How is this photograph different to your family photos today?
Which part of the photograph do you notice most? What does that part tell you about the people in the photograph?
Why do you think this photograph was taken?Have you noticed...The expression on Leon’s face? How old do you think he was when this photograph was taken? Click to reveal answer
Leon was 13 at the time this photograph was taken. It was taken to celebrate his Bar Mitzvah, the Jewish coming of age ceremony at age 12 or 13.
Object name: Photograph of Leon Aelion
Catalogue number: 795.3
Material(s): Black and White Photograph
On display in the Jewish Museum? No
- Leon Aelion was born in Salonika, Greece, in 1907. He moved with his family to Turkey around the time of the First World War. This portrait was taken during his time in Istanbul, at his Bar Mitzvah, the coming of age ceremony for Jewish children.
- There had been a large Jewish community in Salonika since 1492 when the Jews had been expelled from Spain. The majority of the Jewish people in Salonika were of Sephardi background, meaning that they originally came from Spain. Leon grew up in a majority Jewish neighbourhood, and most of the children at his school were Jewish.
- During this time Greece was ruled by the Ottoman Empire, however Greeks took control of Salonika in 1912-1913 and this made a lot of Jewish people emigrate from Salonika. The Jews of Salonika moved to the United States, to Brazil, the U.K. and France.
- Leon and his family left Salonika in 1918 and moved to Istanbul, Turkey. It was here in 1920 that Leon celebrated his Bar Mitzvah. Leon’s Bar Mitzvah was not a large celebration. Leon remembered, ‘It was snowing. We went to synagogue, I read the...part [of the Torah], we came home, I had lunch with my uncle and my aunt and my father and mother, and that’s it, and I got a few presents, that’s about it.’
After 4-5 years in Istanbul, Leon’s family moved to France. Then in 1927, Leon moved to London alone, without knowing the language, and without knowing anybody here. He began working in the carpet business. When he arrived he asked whether there was a Sephardic Jewish community in London. He was told about the Synagogue that was being built at Holland Park, and became very involved in helping to set up the congregation.
Eventually Leon’s family joined him in England, just before the outbreak of the Second World War.

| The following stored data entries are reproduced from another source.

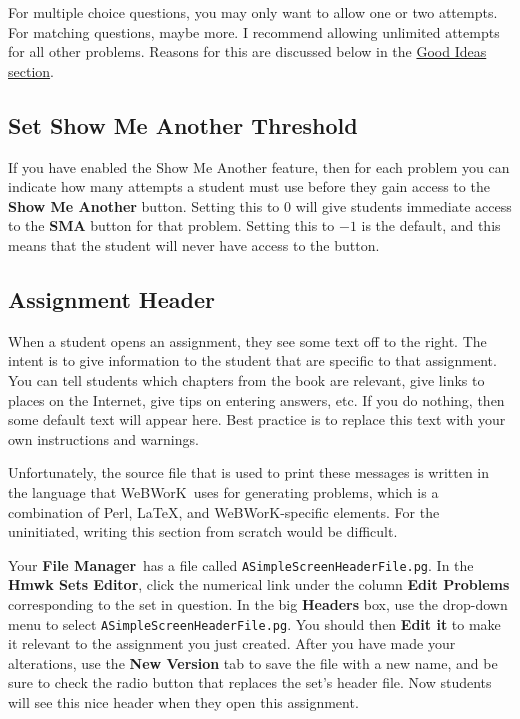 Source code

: \documentclass[12pt]{article}
\newcommand{\menu}[1]{\textbf{#1}}
\newcommand{\WW}{WeBWorK}
\newcommand{\HSE}{\menu{Hmwk Sets Editor}}
\newcommand{\FM}{\menu{File Manager}}
\begin{document}
For multiple choice questions, you may only want to allow one or two attempts.  For matching questions, maybe more. I recommend allowing unlimited attempts for all other problems.  Reasons for this are discussed below in the \hyperref[goodideas]{Good Ideas section}.  

\subsection{Set Show Me Another Threshold} If you have enabled the Show Me Another feature, then for each problem you can indicate how many attempts a student must use before they gain access to the \menu{Show Me Another} button. Setting this to $0$ will give students immediate access to the \menu{SMA} button for that problem. Setting this to $-1$ is the default, and this means that the student will never have access to the button.

\subsection{Assignment Header}  When a student opens an assignment, they see some text off to the right.  The intent is to give information to the student that are specific to that assignment.  You can tell students which chapters from the book are relevant, give links to places on the Internet, give tips on entering answers, etc. If you do nothing, then some default text will appear here.  Best practice is to replace this text with your own instructions and warnings.  

Unfortunately, the source file that is used to print these messages is written in the language that \WW\ uses for generating problems, which is a combination of Perl, \LaTeX, and \WW-specific elements.  For the uninitiated, writing this section from scratch would be difficult. 

Your \FM\  has a file called \texttt{ASimpleScreenHeaderFile.pg}.   In the \HSE, click the numerical link under the column \menu{Edit Problems} corresponding to the set in question.  In the big \menu{Headers} box, use the drop-down menu to select \texttt{ASimpleScreenHeaderFile.pg}.  You should then \menu{Edit it} to make it relevant to the assignment you just created. After you have made your alterations, use the \menu{New Version} tab to save the file with a new name, and be sure to check the radio button that replaces the set's header file.  Now students will see this nice header when they open this assignment.
\end{document}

A Sephardi Jewish community had existed in Salonika since their expulsion from Spain in 1492. At this time Salonika was ruled by the Ottoman Empire, who welcomed the Jewish immigrants from Spain. Leon remembers that the majority of Salonika at that time was Jewish and there were about 40-50 synagogues in the area. Most of the Jews spoke multiple languages. They often spoke Spanish at home, French in school as many Jews attended French schools in Salonika, and spoke Greek or Turkish as well. Leon recalls that even the Greek population of Salonika had to learn Spanish to get by as there were so many Jewish people speaking it! Some Jewish people also spoke Ladino, a dialect which is a fusion of Hebrew and Spanish.
Leon has many memories of celebrating various Jewish festivals in Salonkia. After synagogue services there would always be a Kiddush, where blessings are said over wine and food. Leon remembers that there would always be some form of fish at the Kiddush since Salonika was by the seaside. He noted that there would often be a form of Turkish Meze, different small dishes, at the Kiddush as well. For Passover, the Aelion family would have a Seder Plate for all the symbolic foods, and would always eat a type of brown eggs cooked very slowly called Heuvos Haminados as part of the traditional Seder meal.
Leon’s grandfather was an Observant Orthodox Jew, but his father appeared to be less observant. The family kept Shabbat, the Sabbath, every week, but Leon remembers that his father would not go to Shabbat services at synagogue. Instead on a Saturday the family often went to relax at the sea. Sunday was an ordinary working day. Leon’s mother was very observant, but did not keep the kosher food laws.